▸ **What the task asks**: Repeat everything from the first line of the listing below through the line that contains "### Объекты Dirtree", exactly. Leave out pictures.

▸ **Records for this exercise**:
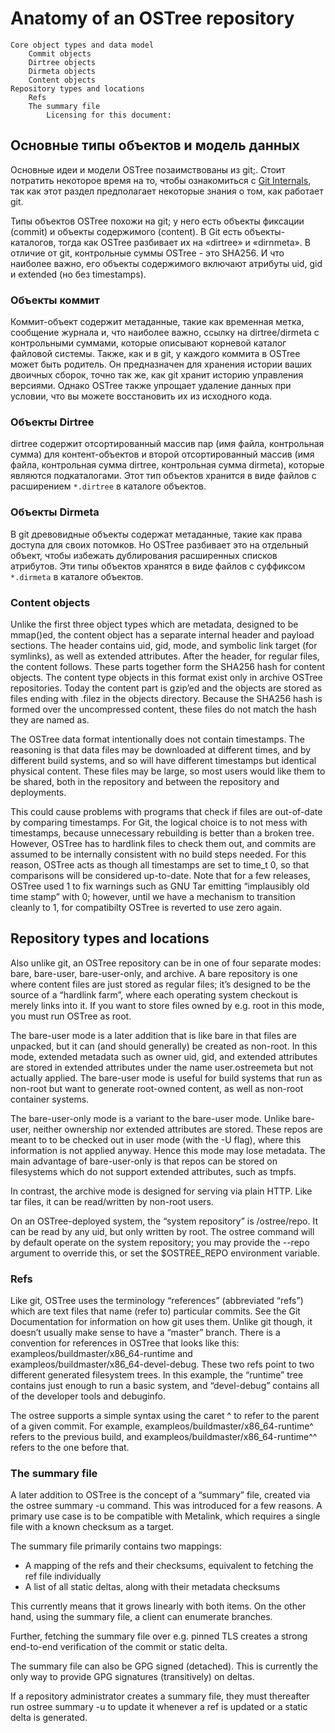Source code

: # Anatomy of an OSTree repository

    Core object types and data model
        Commit objects
        Dirtree objects
        Dirmeta objects
        Content objects
    Repository types and locations
        Refs
        The summary file
            Licensing for this document:
## Основные типы объектов и модель данных

Основные идеи и модели OSTree позаимствованы из git;.
Стоит потратить некоторое время на то, чтобы ознакомиться с [Git Internals](http://git-scm.com/book/en/v2), так как этот раздел предполагает некоторые знания о том, как работает git.

Типы объектов OSTree похожи на git; у него есть объекты фиксации (commit) и объекты содержимого (content). 
В Git есть объекты-каталогов, тогда как OSTree разбивает их на «dirtree» и «dirnmeta». 
В  отличие от git, контрольные суммы OSTree - это SHA256. 
И что наиболее важно, его объекты содержимого включают атрибуты uid, gid и extended (но без timestamps). 


### Объекты коммит

Коммит-объект  содержит метаданные, такие как временная метка, сообщение журнала и, что наиболее важно, ссылку на  dirtree/dirmeta c контрольными суммами, которые описывают корневой каталог файловой системы. 
Также, как и в git, у каждого коммита в OSTree может быть родитель. 
Он предназначен для хранения истории ваших двоичных сборок, точно так же, как git хранит историю управления версиями. 
Однако OSTree также упрощает удаление данных при условии, что вы можете восстановить их из исходного кода. 

### Объекты Dirtree

dirtree содержит отсортированный массив пар (имя файла, контрольная сумма) для контент-объектов  и второй отсортированный массив (имя файла, контрольная сумма dirtree, контрольная сумма dirmeta), которые являются подкаталогами. Этот тип объектов хранится в виде файлов с расширением `*.dirtree` в каталоге объектов. 

### Объекты Dirmeta
В git древовидные объекты содержат метаданные, такие как права доступа для своих потомков. 
Но OSTree разбивает это на отдельный объект, чтобы избежать дублирования расширенных списков атрибутов. 
Эти типы объектов хранятся в виде файлов с суффиксом `*.dirmeta` в каталоге объектов. 

### Content objects

Unlike the first three object types which are metadata, designed to be mmap()ed, the content object has a separate internal header and payload sections. The header contains uid, gid, mode, and symbolic link target (for symlinks), as well as extended attributes. After the header, for regular files, the content follows. These parts together form the SHA256 hash for content objects. The content type objects in this format exist only in archive OSTree repositories. Today the content part is gzip’ed and the objects are stored as files ending with .filez in the objects directory. Because the SHA256 hash is formed over the uncompressed content, these files do not match the hash they are named as.

The OSTree data format intentionally does not contain timestamps. The reasoning is that data files may be downloaded at different times, and by different build systems, and so will have different timestamps but identical physical content. These files may be large, so most users would like them to be shared, both in the repository and between the repository and deployments.

This could cause problems with programs that check if files are out-of-date by comparing timestamps. For Git, the logical choice is to not mess with timestamps, because unnecessary rebuilding is better than a broken tree. However, OSTree has to hardlink files to check them out, and commits are assumed to be internally consistent with no build steps needed. For this reason, OSTree acts as though all timestamps are set to time_t 0, so that comparisons will be considered up-to-date. Note that for a few releases, OSTree used 1 to fix warnings such as GNU Tar emitting “implausibly old time stamp” with 0; however, until we have a mechanism to transition cleanly to 1, for compatibilty OSTree is reverted to use zero again.

## Repository types and locations

Also unlike git, an OSTree repository can be in one of four separate modes: bare, bare-user, bare-user-only, and archive. A bare repository is one where content files are just stored as regular files; it’s designed to be the source of a “hardlink farm”, where each operating system checkout is merely links into it. If you want to store files owned by e.g. root in this mode, you must run OSTree as root.

The bare-user mode is a later addition that is like bare in that files are unpacked, but it can (and should generally) be created as non-root. In this mode, extended metadata such as owner uid, gid, and extended attributes are stored in extended attributes under the name user.ostreemeta but not actually applied. The bare-user mode is useful for build systems that run as non-root but want to generate root-owned content, as well as non-root container systems.

The bare-user-only mode is a variant to the bare-user mode. Unlike bare-user, neither ownership nor extended attributes are stored. These repos are meant to to be checked out in user mode (with the -U flag), where this information is not applied anyway. Hence this mode may lose metadata. The main advantage of bare-user-only is that repos can be stored on filesystems which do not support extended attributes, such as tmpfs.

In contrast, the archive mode is designed for serving via plain HTTP. Like tar files, it can be read/written by non-root users.

On an OSTree-deployed system, the “system repository” is /ostree/repo. It can be read by any uid, but only written by root. The ostree command will by default operate on the system repository; you may provide the --repo argument to override this, or set the $OSTREE_REPO environment variable.

### Refs

Like git, OSTree uses the terminology “references” (abbreviated “refs”) which are text files that name (refer to) particular commits. See the Git Documentation for information on how git uses them. Unlike git though, it doesn’t usually make sense to have a “master” branch. There is a convention for references in OSTree that looks like this: exampleos/buildmaster/x86_64-runtime and exampleos/buildmaster/x86_64-devel-debug. These two refs point to two different generated filesystem trees. In this example, the “runtime” tree contains just enough to run a basic system, and “devel-debug” contains all of the developer tools and debuginfo.

The ostree supports a simple syntax using the caret ^ to refer to the parent of a given commit. For example, exampleos/buildmaster/x86_64-runtime^ refers to the previous build, and exampleos/buildmaster/x86_64-runtime^^ refers to the one before that.

### The summary file

A later addition to OSTree is the concept of a “summary” file, created via the ostree summary -u command. This was introduced for a few reasons. A primary use case is to be compatible with Metalink, which requires a single file with a known checksum as a target.

The summary file primarily contains two mappings:

-    A mapping of the refs and their checksums, equivalent to fetching the ref file individually
-    A list of all static deltas, along with their metadata checksums

This currently means that it grows linearly with both items. On the other hand, using the summary file, a client can enumerate branches.

Further, fetching the summary file over e.g. pinned TLS creates a strong end-to-end verification of the commit or static delta.

The summary file can also be GPG signed (detached). This is currently the only way to provide GPG signatures (transitively) on deltas.

If a repository administrator creates a summary file, they must thereafter run ostree summary -u to update it whenever a ref is updated or a static delta is generated.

▸ **Output of the exercise**:
Source code

: # Anatomy of an OSTree repository

    Core object types and data model
        Commit objects
        Dirtree objects
        Dirmeta objects
        Content objects
    Repository types and locations
        Refs
        The summary file
            Licensing for this document:
## Основные типы объектов и модель данных

Основные идеи и модели OSTree позаимствованы из git;.
Стоит потратить некоторое время на то, чтобы ознакомиться с [Git Internals](http://git-scm.com/book/en/v2), так как этот раздел предполагает некоторые знания о том, как работает git.

Типы объектов OSTree похожи на git; у него есть объекты фиксации (commit) и объекты содержимого (content). 
В Git есть объекты-каталогов, тогда как OSTree разбивает их на «dirtree» и «dirnmeta». 
В  отличие от git, контрольные суммы OSTree - это SHA256. 
И что наиболее важно, его объекты содержимого включают атрибуты uid, gid и extended (но без timestamps). 


### Объекты коммит

Коммит-объект  содержит метаданные, такие как временная метка, сообщение журнала и, что наиболее важно, ссылку на  dirtree/dirmeta c контрольными суммами, которые описывают корневой каталог файловой системы. 
Также, как и в git, у каждого коммита в OSTree может быть родитель. 
Он предназначен для хранения истории ваших двоичных сборок, точно так же, как git хранит историю управления версиями. 
Однако OSTree также упрощает удаление данных при условии, что вы можете восстановить их из исходного кода. 

### Объекты Dirtree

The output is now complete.